# Clipping a nigerian buck



## BrokenArrowRanch (Jun 6, 2013)

So I plan on showing a buck and doe in a couple weeks. I'm finishing my clipping today and have a weird question. On udders we clip really short. Do I need to do anything on my bucks.... male bits? 

Also any tips to clip their face. I'm getting it done but they sure hate it. There's no way I can clip their ears.


----------



## KW Farms (Jun 21, 2008)

No, you usually don't need to trim at all because the hair is already really short. If there is any longer hair, you can trim up a bit to clean up, but other than that, usually nothing is needed.

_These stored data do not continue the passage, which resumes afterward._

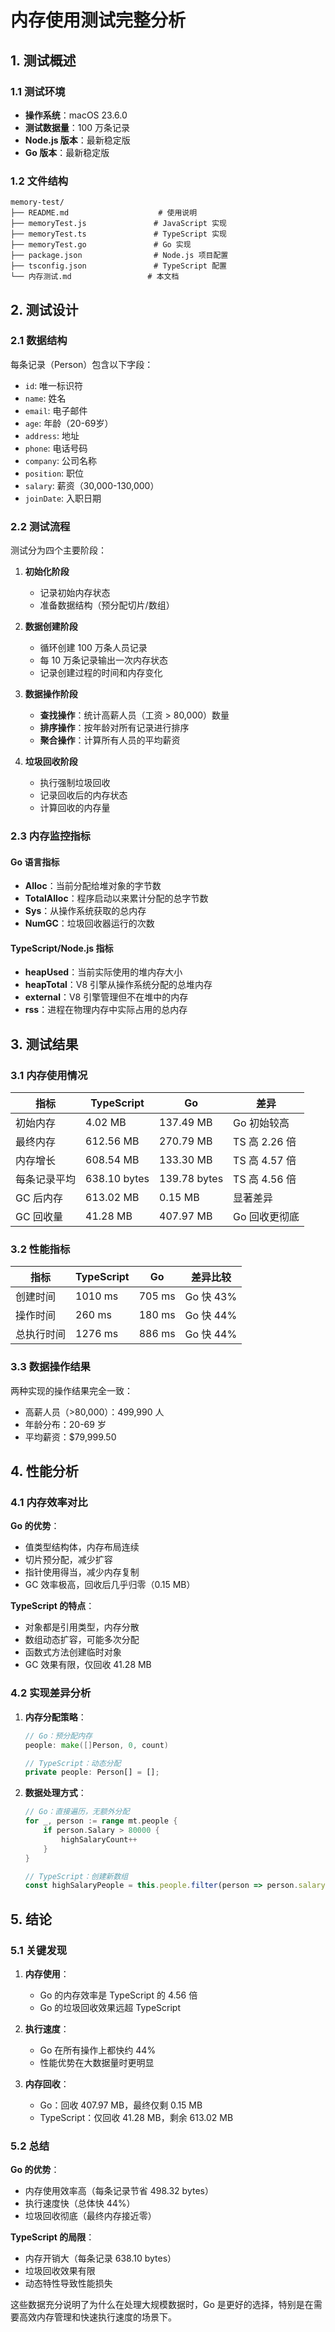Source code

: # 内存使用测试完整分析

## 1. 测试概述

### 1.1 测试环境

- **操作系统**：macOS 23.6.0
- **测试数据量**：100 万条记录
- **Node.js 版本**：最新稳定版
- **Go 版本**：最新稳定版

### 1.2 文件结构

```
memory-test/
├── README.md                    # 使用说明
├── memoryTest.js               # JavaScript 实现
├── memoryTest.ts               # TypeScript 实现  
├── memoryTest.go               # Go 实现
├── package.json                # Node.js 项目配置
├── tsconfig.json               # TypeScript 配置
└── 内存测试.md                 # 本文档
```

## 2. 测试设计

### 2.1 数据结构

每条记录（Person）包含以下字段：

- `id`: 唯一标识符
- `name`: 姓名
- `email`: 电子邮件
- `age`: 年龄（20-69岁）
- `address`: 地址
- `phone`: 电话号码
- `company`: 公司名称
- `position`: 职位
- `salary`: 薪资（30,000-130,000）
- `joinDate`: 入职日期

### 2.2 测试流程

测试分为四个主要阶段：

1. **初始化阶段**

   - 记录初始内存状态
   - 准备数据结构（预分配切片/数组）
2. **数据创建阶段**

   - 循环创建 100 万条人员记录
   - 每 10 万条记录输出一次内存状态
   - 记录创建过程的时间和内存变化
3. **数据操作阶段**

   - **查找操作**：统计高薪人员（工资 > 80,000）数量
   - **排序操作**：按年龄对所有记录进行排序
   - **聚合操作**：计算所有人员的平均薪资
4. **垃圾回收阶段**

   - 执行强制垃圾回收
   - 记录回收后的内存状态
   - 计算回收的内存量

### 2.3 内存监控指标

#### Go 语言指标

- **Alloc**：当前分配给堆对象的字节数
- **TotalAlloc**：程序启动以来累计分配的总字节数
- **Sys**：从操作系统获取的总内存
- **NumGC**：垃圾回收器运行的次数

#### TypeScript/Node.js 指标

- **heapUsed**：当前实际使用的堆内存大小
- **heapTotal**：V8 引擎从操作系统分配的总堆内存
- **external**：V8 引擎管理但不在堆中的内存
- **rss**：进程在物理内存中实际占用的总内存

## 3. 测试结果

### 3.1 内存使用情况

| 指标         | TypeScript   | Go           | 差异          |
| ------------ | ------------ | ------------ | ------------- |
| 初始内存     | 4.02 MB      | 137.49 MB    | Go 初始较高   |
| 最终内存     | 612.56 MB    | 270.79 MB    | TS 高 2.26 倍 |
| 内存增长     | 608.54 MB    | 133.30 MB    | TS 高 4.57 倍 |
| 每条记录平均 | 638.10 bytes | 139.78 bytes | TS 高 4.56 倍 |
| GC 后内存    | 613.02 MB    | 0.15 MB      | 显著差异      |
| GC 回收量    | 41.28 MB     | 407.97 MB    | Go 回收更彻底 |

### 3.2 性能指标

| 指标       | TypeScript | Go     | 差异比较  |
| ---------- | ---------- | ------ | --------- |
| 创建时间   | 1010 ms    | 705 ms | Go 快 43% |
| 操作时间   | 260 ms     | 180 ms | Go 快 44% |
| 总执行时间 | 1276 ms    | 886 ms | Go 快 44% |

### 3.3 数据操作结果

两种实现的操作结果完全一致：

- 高薪人员（>80,000）：499,990 人
- 年龄分布：20-69 岁
- 平均薪资：$79,999.50

## 4. 性能分析

### 4.1 内存效率对比

**Go 的优势**：

- 值类型结构体，内存布局连续
- 切片预分配，减少扩容
- 指针使用得当，减少内存复制
- GC 效率极高，回收后几乎归零（0.15 MB）

**TypeScript 的特点**：

- 对象都是引用类型，内存分散
- 数组动态扩容，可能多次分配
- 函数式方法创建临时对象
- GC 效果有限，仅回收 41.28 MB

### 4.2 实现差异分析

1. **内存分配策略**：

   ```go
   // Go：预分配内存
   people: make([]Person, 0, count)
   ```

   ```typescript
   // TypeScript：动态分配
   private people: Person[] = [];
   ```
2. **数据处理方式**：

   ```go
   // Go：直接遍历，无额外分配
   for _, person := range mt.people {
       if person.Salary > 80000 {
           highSalaryCount++
       }
   }
   ```

   ```typescript
   // TypeScript：创建新数组
   const highSalaryPeople = this.people.filter(person => person.salary > 80000);
   ```

## 5. 结论

### 5.1 关键发现

1. **内存使用**：

   - Go 的内存效率是 TypeScript 的 4.56 倍
   - Go 的垃圾回收效果远超 TypeScript
2. **执行速度**：

   - Go 在所有操作上都快约 44%
   - 性能优势在大数据量时更明显
3. **内存回收**：

   - Go：回收 407.97 MB，最终仅剩 0.15 MB
   - TypeScript：仅回收 41.28 MB，剩余 613.02 MB

### 5.2 总结

**Go 的优势**：

- 内存使用效率高（每条记录节省 498.32 bytes）
- 执行速度快（总体快 44%）
- 垃圾回收彻底（最终内存接近零）

**TypeScript 的局限**：

- 内存开销大（每条记录 638.10 bytes）
- 垃圾回收效果有限
- 动态特性导致性能损失

这些数据充分说明了为什么在处理大规模数据时，Go 是更好的选择，特别是在需要高效内存管理和快速执行速度的场景下。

I hold onto their beard while I trim the face. Seems to keep them steady. I'll usually use my leg/knee to brace them a bit as I'm clipping. Seems to work for me. They sometimes put up a fight at first, but calm down quickly.


----------



## IHEARTGOATS (Jun 14, 2016)

Don't cut off his beard


----------



## billiejw89 (May 7, 2014)

Blue cactus dairy goats has awesome clipping videos on YouTube for both does and bucks! I learned a lot


----------



## BrokenArrowRanch (Jun 6, 2013)

So I got most of the clipping done. Except his face. Will work on it tonight. He had stood tied for a long time while I worked on the other girls. I didn't want to fight him over it.
Another question. Some of my goats have dandruff. I didn't wash them before clipping. Should I wash them with a dandruff shampoo?


----------



## Goatzrule (Feb 7, 2013)

I only clip off the beard if its soaked in pee. You can wash them after it wouldnt hurt. I use dawn soap works better with the pee stains


----------



## BrokenArrowRanch (Jun 6, 2013)

Here's the handsome man with one of my does. I'll have to do some touch up right before show but they both look pretty good to me.


----------



## ksalvagno (Oct 6, 2009)

Love his beard!


----------



## BrokenArrowRanch (Jun 6, 2013)

Well the doe didn't place because she was dry but both judges really liked her. My buck in the first class was next to last because he was non cooperative. Second ring he won 3rd place out of 9. And acted like he'd done it every day of his life


----------